§ **Work order**
An exact copy of every entry is needed here; the images stay out.

§ **Listed entries**
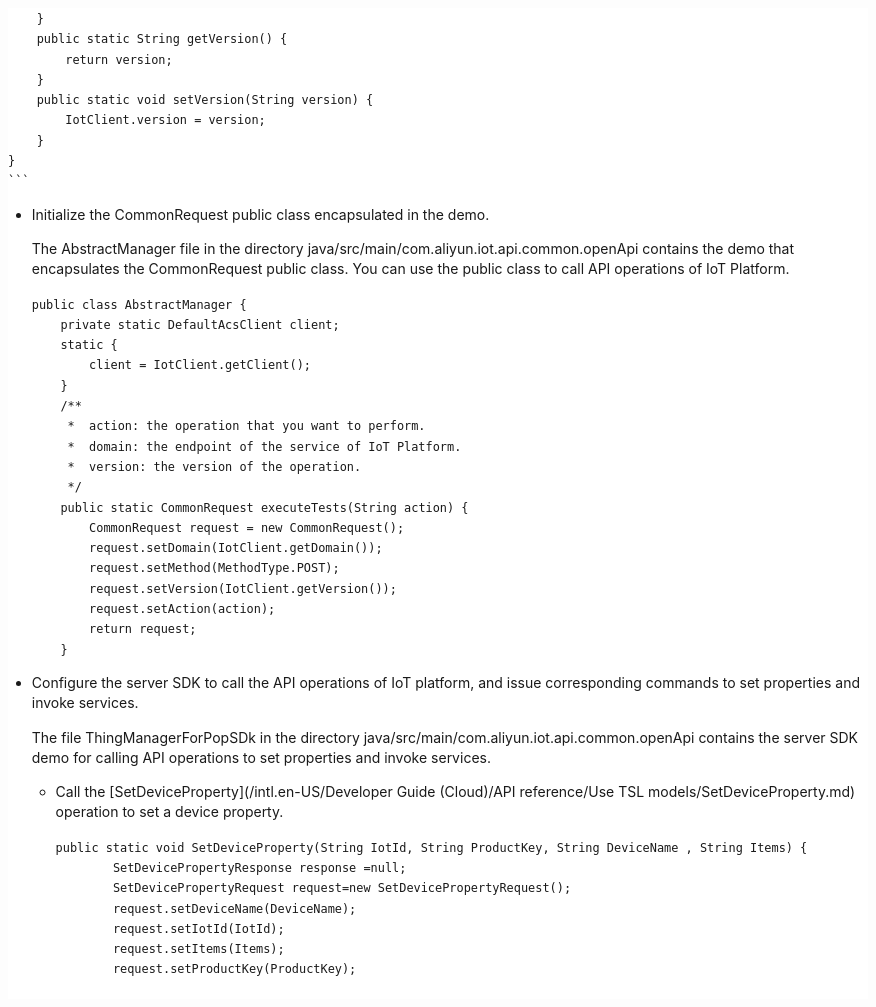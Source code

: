         }
        public static String getVersion() {
            return version;
        }
        public static void setVersion(String version) {
            IotClient.version = version;
        }
    }
    ```

-   Initialize the CommonRequest public class encapsulated in the demo.

    The AbstractManager file in the directory java/src/main/com.aliyun.iot.api.common.openApi contains the demo that encapsulates the CommonRequest public class. You can use the public class to call API operations of IoT Platform.

    ```
    public class AbstractManager {
        private static DefaultAcsClient client;
        static {
            client = IotClient.getClient();
        }
        /**
         *  action: the operation that you want to perform.
         *  domain: the endpoint of the service of IoT Platform.
         *  version: the version of the operation.
         */
        public static CommonRequest executeTests(String action) {
            CommonRequest request = new CommonRequest();
            request.setDomain(IotClient.getDomain());
            request.setMethod(MethodType.POST);
            request.setVersion(IotClient.getVersion());
            request.setAction(action);
            return request;
        }
    ```

-   Configure the server SDK to call the API operations of IoT platform, and issue corresponding commands to set properties and invoke services.

    The file ThingManagerForPopSDk in the directory java/src/main/com.aliyun.iot.api.common.openApi contains the server SDK demo for calling API operations to set properties and invoke services.

    -   Call the [SetDeviceProperty](/intl.en-US/Developer Guide (Cloud)/API reference/Use TSL models/SetDeviceProperty.md) operation to set a device property.

        ```
        public static void SetDeviceProperty(String IotId, String ProductKey, String DeviceName , String Items) {
                SetDevicePropertyResponse response =null;
                SetDevicePropertyRequest request=new SetDevicePropertyRequest();
                request.setDeviceName(DeviceName);
                request.setIotId(IotId);
                request.setItems(Items);
                request.setProductKey(ProductKey);
        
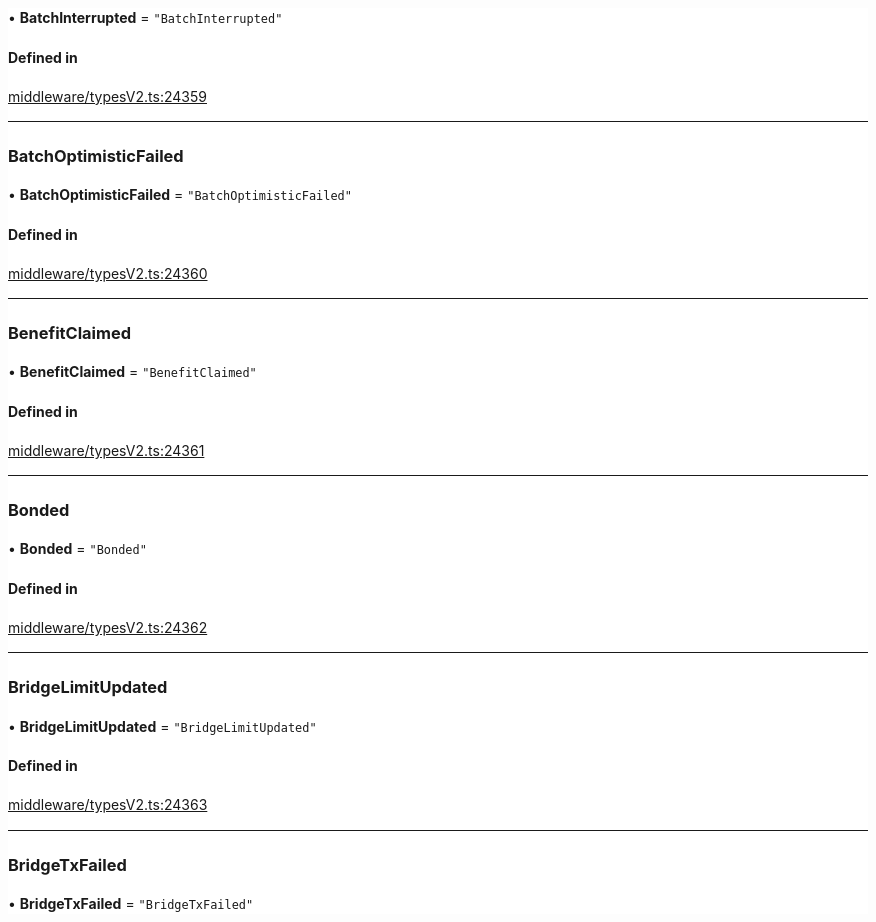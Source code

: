 • **BatchInterrupted** = ``"BatchInterrupted"``

#### Defined in

[middleware/typesV2.ts:24359](https://github.com/PolymeshAssociation/polymesh-sdk/blob/31fdce23/src/middleware/typesV2.ts#L24359)

___

### BatchOptimisticFailed

• **BatchOptimisticFailed** = ``"BatchOptimisticFailed"``

#### Defined in

[middleware/typesV2.ts:24360](https://github.com/PolymeshAssociation/polymesh-sdk/blob/31fdce23/src/middleware/typesV2.ts#L24360)

___

### BenefitClaimed

• **BenefitClaimed** = ``"BenefitClaimed"``

#### Defined in

[middleware/typesV2.ts:24361](https://github.com/PolymeshAssociation/polymesh-sdk/blob/31fdce23/src/middleware/typesV2.ts#L24361)

___

### Bonded

• **Bonded** = ``"Bonded"``

#### Defined in

[middleware/typesV2.ts:24362](https://github.com/PolymeshAssociation/polymesh-sdk/blob/31fdce23/src/middleware/typesV2.ts#L24362)

___

### BridgeLimitUpdated

• **BridgeLimitUpdated** = ``"BridgeLimitUpdated"``

#### Defined in

[middleware/typesV2.ts:24363](https://github.com/PolymeshAssociation/polymesh-sdk/blob/31fdce23/src/middleware/typesV2.ts#L24363)

___

### BridgeTxFailed

• **BridgeTxFailed** = ``"BridgeTxFailed"``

§ **Expected output**
Source code

:         }
        public static String getVersion() {
            return version;
        }
        public static void setVersion(String version) {
            IotClient.version = version;
        }
    }
    ```

-   Initialize the CommonRequest public class encapsulated in the demo.

    The AbstractManager file in the directory java/src/main/com.aliyun.iot.api.common.openApi contains the demo that encapsulates the CommonRequest public class. You can use the public class to call API operations of IoT Platform.

    ```
    public class AbstractManager {
        private static DefaultAcsClient client;
        static {
            client = IotClient.getClient();
        }
        /**
         *  action: the operation that you want to perform.
         *  domain: the endpoint of the service of IoT Platform.
         *  version: the version of the operation.
         */
        public static CommonRequest executeTests(String action) {
            CommonRequest request = new CommonRequest();
            request.setDomain(IotClient.getDomain());
            request.setMethod(MethodType.POST);
            request.setVersion(IotClient.getVersion());
            request.setAction(action);
            return request;
        }
    ```

-   Configure the server SDK to call the API operations of IoT platform, and issue corresponding commands to set properties and invoke services.

    The file ThingManagerForPopSDk in the directory java/src/main/com.aliyun.iot.api.common.openApi contains the server SDK demo for calling API operations to set properties and invoke services.

    -   Call the [SetDeviceProperty](/intl.en-US/Developer Guide (Cloud)/API reference/Use TSL models/SetDeviceProperty.md) operation to set a device property.

        ```
        public static void SetDeviceProperty(String IotId, String ProductKey, String DeviceName , String Items) {
                SetDevicePropertyResponse response =null;
                SetDevicePropertyRequest request=new SetDevicePropertyRequest();
                request.setDeviceName(DeviceName);
                request.setIotId(IotId);
                request.setItems(Items);
                request.setProductKey(ProductKey);
        
Source code

: • **BatchInterrupted** = ``"BatchInterrupted"``

#### Defined in

[middleware/typesV2.ts:24359](https://github.com/PolymeshAssociation/polymesh-sdk/blob/31fdce23/src/middleware/typesV2.ts#L24359)

___

### BatchOptimisticFailed

• **BatchOptimisticFailed** = ``"BatchOptimisticFailed"``

#### Defined in

[middleware/typesV2.ts:24360](https://github.com/PolymeshAssociation/polymesh-sdk/blob/31fdce23/src/middleware/typesV2.ts#L24360)

___

### BenefitClaimed

• **BenefitClaimed** = ``"BenefitClaimed"``

#### Defined in

[middleware/typesV2.ts:24361](https://github.com/PolymeshAssociation/polymesh-sdk/blob/31fdce23/src/middleware/typesV2.ts#L24361)

___

### Bonded

• **Bonded** = ``"Bonded"``

#### Defined in

[middleware/typesV2.ts:24362](https://github.com/PolymeshAssociation/polymesh-sdk/blob/31fdce23/src/middleware/typesV2.ts#L24362)

___

### BridgeLimitUpdated

• **BridgeLimitUpdated** = ``"BridgeLimitUpdated"``

#### Defined in

[middleware/typesV2.ts:24363](https://github.com/PolymeshAssociation/polymesh-sdk/blob/31fdce23/src/middleware/typesV2.ts#L24363)

___

### BridgeTxFailed

• **BridgeTxFailed** = ``"BridgeTxFailed"``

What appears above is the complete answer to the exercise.